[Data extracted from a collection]
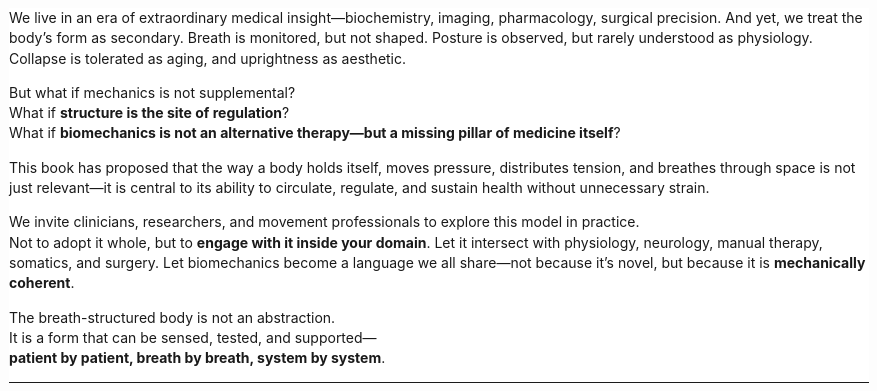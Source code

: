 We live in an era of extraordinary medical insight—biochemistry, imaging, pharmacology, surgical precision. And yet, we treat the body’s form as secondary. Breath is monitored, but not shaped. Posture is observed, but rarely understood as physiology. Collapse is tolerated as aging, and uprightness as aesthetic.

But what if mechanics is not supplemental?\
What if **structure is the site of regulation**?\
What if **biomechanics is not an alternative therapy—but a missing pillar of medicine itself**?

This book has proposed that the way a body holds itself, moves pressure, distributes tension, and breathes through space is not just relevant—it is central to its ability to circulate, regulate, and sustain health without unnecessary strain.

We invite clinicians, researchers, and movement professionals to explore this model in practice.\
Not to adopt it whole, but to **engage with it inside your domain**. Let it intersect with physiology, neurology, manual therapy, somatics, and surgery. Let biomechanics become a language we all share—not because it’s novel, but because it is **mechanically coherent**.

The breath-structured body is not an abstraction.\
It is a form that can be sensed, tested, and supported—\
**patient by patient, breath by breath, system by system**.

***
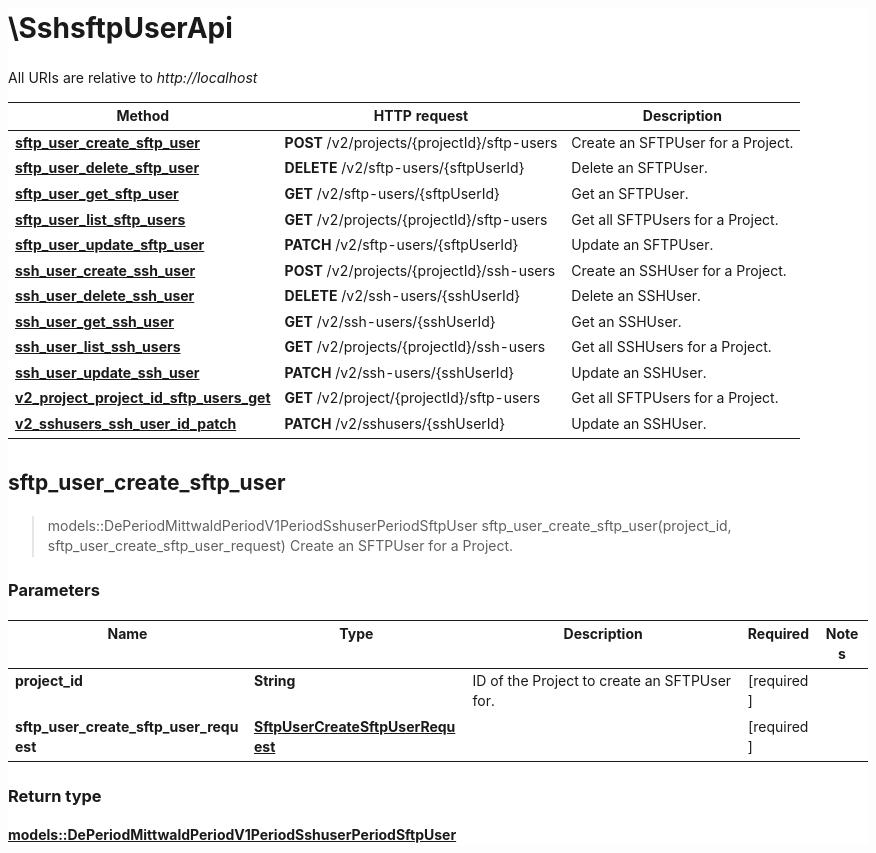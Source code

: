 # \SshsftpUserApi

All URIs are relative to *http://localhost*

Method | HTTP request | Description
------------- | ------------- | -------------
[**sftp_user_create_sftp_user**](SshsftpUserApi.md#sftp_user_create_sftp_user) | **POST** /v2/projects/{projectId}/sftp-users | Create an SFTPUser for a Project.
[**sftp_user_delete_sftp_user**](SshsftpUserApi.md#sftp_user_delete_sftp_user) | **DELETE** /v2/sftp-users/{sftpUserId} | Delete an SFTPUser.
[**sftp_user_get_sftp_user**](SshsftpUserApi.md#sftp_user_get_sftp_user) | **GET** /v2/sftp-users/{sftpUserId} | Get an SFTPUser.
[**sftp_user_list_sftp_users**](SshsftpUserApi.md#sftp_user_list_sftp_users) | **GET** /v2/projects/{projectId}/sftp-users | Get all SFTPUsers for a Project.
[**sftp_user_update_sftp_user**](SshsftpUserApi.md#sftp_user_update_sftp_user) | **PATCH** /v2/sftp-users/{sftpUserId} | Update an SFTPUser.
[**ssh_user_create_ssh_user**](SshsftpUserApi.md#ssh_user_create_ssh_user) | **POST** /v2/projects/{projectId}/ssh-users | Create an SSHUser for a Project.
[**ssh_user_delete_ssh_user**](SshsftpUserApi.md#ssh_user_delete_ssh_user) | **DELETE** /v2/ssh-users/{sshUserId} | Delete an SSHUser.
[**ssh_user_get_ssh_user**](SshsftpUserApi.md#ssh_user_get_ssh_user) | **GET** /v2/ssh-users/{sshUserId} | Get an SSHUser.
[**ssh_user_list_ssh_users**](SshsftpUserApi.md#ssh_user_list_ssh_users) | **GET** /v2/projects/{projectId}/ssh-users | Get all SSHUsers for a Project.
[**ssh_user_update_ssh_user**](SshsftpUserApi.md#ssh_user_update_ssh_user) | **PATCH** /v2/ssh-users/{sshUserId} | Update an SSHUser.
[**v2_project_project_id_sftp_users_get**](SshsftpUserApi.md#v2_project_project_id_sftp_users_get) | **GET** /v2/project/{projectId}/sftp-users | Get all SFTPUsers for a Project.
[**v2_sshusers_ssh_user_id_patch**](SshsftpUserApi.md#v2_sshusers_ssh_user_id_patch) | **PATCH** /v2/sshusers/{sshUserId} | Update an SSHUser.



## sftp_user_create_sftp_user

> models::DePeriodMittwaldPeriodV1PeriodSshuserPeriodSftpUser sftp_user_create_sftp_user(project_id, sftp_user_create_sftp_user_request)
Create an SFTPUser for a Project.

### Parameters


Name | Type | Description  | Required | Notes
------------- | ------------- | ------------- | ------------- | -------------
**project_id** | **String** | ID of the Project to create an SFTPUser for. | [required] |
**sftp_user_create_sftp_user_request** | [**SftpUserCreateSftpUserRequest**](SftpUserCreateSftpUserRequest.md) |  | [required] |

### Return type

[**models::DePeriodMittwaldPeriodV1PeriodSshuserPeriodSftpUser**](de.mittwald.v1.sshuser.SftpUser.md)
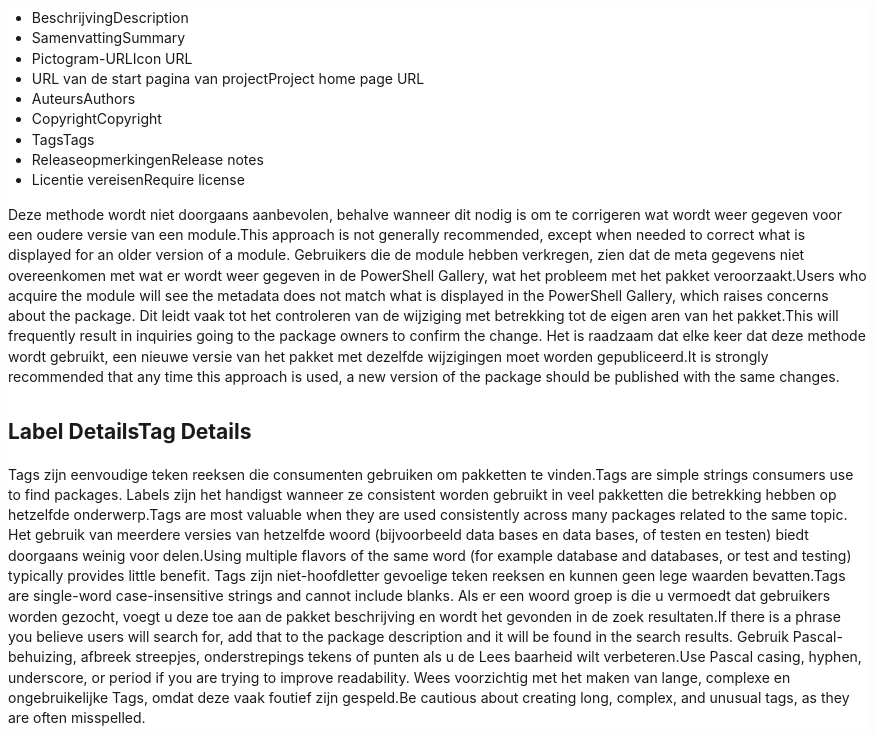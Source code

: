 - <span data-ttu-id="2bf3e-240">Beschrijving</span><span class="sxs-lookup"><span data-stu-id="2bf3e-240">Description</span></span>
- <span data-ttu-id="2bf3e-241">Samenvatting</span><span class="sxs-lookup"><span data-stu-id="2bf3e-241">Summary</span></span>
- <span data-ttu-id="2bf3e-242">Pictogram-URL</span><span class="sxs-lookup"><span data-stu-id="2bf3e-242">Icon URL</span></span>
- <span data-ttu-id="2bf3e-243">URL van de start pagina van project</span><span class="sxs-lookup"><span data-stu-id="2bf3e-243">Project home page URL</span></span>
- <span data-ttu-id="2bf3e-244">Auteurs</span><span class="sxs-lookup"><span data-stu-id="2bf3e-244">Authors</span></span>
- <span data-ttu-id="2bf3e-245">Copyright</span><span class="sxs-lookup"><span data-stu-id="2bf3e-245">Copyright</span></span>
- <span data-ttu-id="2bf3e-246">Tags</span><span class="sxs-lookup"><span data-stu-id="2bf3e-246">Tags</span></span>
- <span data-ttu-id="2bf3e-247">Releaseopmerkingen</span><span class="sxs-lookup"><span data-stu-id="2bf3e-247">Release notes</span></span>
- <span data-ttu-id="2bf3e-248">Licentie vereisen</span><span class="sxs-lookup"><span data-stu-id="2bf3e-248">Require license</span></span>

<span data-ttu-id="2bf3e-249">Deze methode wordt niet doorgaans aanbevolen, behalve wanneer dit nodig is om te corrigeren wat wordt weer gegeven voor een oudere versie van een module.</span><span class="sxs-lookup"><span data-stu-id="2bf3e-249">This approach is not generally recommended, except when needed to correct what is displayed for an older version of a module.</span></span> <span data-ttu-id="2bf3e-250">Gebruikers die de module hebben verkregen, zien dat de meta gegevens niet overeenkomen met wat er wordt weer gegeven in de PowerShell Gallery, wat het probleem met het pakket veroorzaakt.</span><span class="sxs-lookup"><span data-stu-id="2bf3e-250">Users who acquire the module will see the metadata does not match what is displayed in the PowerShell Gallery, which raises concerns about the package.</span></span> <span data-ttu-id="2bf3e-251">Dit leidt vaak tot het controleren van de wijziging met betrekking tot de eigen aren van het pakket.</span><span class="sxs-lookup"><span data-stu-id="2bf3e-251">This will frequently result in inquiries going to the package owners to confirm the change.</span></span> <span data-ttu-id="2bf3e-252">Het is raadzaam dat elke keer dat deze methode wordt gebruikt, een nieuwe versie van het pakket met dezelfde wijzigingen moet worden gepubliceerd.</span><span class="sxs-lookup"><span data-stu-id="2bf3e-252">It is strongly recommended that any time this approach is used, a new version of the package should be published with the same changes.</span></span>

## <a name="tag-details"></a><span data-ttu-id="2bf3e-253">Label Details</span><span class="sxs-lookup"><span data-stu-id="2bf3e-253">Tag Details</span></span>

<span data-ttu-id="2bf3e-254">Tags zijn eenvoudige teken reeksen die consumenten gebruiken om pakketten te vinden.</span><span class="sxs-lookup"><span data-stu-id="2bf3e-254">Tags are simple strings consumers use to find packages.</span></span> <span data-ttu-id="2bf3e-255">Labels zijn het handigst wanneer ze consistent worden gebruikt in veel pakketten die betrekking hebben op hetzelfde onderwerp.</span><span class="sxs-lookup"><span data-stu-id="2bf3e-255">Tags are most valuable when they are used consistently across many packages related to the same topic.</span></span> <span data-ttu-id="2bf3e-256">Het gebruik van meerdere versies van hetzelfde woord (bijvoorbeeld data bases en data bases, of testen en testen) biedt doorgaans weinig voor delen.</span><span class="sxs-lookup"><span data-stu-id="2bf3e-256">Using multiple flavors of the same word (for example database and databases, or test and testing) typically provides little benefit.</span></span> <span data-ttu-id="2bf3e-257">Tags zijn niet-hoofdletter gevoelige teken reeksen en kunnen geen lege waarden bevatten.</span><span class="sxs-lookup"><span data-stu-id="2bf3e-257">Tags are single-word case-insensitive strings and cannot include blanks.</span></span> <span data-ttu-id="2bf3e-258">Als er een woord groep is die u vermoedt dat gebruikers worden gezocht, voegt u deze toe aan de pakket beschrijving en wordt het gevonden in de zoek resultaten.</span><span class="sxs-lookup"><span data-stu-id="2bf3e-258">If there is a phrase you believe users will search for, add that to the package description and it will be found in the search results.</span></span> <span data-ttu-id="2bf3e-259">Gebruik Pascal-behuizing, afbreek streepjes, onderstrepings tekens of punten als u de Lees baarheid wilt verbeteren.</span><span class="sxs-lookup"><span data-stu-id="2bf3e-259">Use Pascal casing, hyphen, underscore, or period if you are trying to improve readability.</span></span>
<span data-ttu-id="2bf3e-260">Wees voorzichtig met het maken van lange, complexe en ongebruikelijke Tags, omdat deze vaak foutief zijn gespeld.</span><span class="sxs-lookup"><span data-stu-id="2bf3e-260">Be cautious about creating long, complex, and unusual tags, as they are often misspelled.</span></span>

ACTIVITY. Return only the lines running from the start of the entries above to the line that contains "But what if mechanics is not supplemental?\", inclusive, and omit every picture.

TASK ANSWER.
Source code

: We live in an era of extraordinary medical insight—biochemistry, imaging, pharmacology, surgical precision. And yet, we treat the body’s form as secondary. Breath is monitored, but not shaped. Posture is observed, but rarely understood as physiology. Collapse is tolerated as aging, and uprightness as aesthetic.

But what if mechanics is not supplemental?\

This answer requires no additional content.